-------- Supplied data --------

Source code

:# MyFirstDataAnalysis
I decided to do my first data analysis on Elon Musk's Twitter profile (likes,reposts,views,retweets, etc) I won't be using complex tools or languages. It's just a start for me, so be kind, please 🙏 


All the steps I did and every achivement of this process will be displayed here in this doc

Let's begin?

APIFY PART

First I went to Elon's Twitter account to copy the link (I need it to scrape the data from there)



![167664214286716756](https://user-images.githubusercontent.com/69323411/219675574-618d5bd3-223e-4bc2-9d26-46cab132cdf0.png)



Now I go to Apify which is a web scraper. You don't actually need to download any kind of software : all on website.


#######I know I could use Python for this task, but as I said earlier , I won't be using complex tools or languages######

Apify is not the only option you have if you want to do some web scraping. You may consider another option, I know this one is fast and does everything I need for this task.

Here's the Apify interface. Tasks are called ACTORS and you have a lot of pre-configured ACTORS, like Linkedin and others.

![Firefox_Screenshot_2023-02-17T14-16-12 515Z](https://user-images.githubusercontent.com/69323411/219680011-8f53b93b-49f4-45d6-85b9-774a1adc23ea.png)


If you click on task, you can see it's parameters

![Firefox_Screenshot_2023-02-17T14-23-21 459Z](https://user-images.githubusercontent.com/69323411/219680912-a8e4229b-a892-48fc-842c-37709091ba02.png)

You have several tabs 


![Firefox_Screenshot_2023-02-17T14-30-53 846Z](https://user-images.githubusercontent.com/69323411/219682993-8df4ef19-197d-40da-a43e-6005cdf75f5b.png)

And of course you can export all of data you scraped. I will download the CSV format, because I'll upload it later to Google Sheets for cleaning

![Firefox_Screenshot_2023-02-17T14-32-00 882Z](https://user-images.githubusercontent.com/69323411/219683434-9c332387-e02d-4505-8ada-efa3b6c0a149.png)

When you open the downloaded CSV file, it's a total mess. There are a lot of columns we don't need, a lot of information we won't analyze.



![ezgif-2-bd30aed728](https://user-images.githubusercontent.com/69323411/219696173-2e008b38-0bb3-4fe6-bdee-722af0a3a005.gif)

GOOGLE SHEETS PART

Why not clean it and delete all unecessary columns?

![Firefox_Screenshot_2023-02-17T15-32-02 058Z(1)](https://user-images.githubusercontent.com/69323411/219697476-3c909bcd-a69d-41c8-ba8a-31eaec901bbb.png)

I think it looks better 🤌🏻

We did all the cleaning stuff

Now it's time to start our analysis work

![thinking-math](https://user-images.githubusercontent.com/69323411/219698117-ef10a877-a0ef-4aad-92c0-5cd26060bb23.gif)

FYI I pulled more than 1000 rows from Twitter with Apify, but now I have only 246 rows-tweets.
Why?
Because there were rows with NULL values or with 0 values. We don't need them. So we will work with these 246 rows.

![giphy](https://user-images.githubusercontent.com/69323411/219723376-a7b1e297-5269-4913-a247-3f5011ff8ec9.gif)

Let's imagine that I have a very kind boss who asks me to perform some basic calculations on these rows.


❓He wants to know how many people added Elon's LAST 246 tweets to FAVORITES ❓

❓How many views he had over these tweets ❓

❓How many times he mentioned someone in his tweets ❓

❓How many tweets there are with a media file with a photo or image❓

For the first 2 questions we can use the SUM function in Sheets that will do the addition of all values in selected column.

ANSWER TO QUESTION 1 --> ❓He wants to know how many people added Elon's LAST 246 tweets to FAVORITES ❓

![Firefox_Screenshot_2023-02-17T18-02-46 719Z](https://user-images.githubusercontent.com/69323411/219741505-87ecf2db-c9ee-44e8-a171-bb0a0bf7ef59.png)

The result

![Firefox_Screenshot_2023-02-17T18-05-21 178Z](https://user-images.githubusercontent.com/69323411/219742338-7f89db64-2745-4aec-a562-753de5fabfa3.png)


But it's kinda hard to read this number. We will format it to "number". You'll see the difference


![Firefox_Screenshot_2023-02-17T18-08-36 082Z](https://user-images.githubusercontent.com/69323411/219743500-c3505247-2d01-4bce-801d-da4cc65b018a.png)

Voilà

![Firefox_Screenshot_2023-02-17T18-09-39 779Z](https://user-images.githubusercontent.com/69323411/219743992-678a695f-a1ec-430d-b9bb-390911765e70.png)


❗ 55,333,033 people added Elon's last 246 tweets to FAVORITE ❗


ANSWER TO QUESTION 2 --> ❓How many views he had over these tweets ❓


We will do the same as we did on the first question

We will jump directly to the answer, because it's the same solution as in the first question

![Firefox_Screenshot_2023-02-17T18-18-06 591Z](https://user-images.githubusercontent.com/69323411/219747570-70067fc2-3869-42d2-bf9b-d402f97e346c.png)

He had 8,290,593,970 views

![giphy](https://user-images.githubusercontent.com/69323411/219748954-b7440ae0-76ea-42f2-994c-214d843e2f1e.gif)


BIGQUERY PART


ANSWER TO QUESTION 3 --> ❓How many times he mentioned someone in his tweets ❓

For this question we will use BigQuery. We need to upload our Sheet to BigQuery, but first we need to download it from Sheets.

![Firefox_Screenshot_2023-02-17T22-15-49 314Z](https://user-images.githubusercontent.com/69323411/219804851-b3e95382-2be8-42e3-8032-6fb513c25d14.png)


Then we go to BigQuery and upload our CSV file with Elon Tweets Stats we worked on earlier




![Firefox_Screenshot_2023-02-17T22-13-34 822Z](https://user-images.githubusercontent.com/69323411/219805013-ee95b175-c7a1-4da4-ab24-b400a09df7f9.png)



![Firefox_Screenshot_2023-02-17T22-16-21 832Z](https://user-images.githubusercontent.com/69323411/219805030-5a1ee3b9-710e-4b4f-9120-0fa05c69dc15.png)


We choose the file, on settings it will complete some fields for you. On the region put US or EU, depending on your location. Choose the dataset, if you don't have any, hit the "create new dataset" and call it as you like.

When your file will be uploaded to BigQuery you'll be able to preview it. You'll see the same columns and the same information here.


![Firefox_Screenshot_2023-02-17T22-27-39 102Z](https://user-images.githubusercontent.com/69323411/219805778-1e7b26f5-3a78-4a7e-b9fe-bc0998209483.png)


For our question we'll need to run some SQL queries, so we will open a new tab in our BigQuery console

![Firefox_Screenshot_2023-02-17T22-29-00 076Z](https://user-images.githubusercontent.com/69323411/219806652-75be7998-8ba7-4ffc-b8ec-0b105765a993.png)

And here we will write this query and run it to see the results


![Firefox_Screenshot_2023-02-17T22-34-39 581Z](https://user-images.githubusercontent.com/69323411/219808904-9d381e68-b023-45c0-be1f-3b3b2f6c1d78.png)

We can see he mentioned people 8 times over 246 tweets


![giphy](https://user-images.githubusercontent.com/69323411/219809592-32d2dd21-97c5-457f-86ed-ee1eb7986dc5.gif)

--------

_Exercise prompt:_ The line containing "Now I go to" marks the end: copy exactly every line from the top of the data above down to it, that line included.

_Reply to the exercise:_
Source code

:# MyFirstDataAnalysis
I decided to do my first data analysis on Elon Musk's Twitter profile (likes,reposts,views,retweets, etc) I won't be using complex tools or languages. It's just a start for me, so be kind, please 🙏 


All the steps I did and every achivement of this process will be displayed here in this doc

Let's begin?

APIFY PART

First I went to Elon's Twitter account to copy the link (I need it to scrape the data from there)



![167664214286716756](https://user-images.githubusercontent.com/69323411/219675574-618d5bd3-223e-4bc2-9d26-46cab132cdf0.png)



Now I go to Apify which is a web scraper. You don't actually need to download any kind of software : all on website.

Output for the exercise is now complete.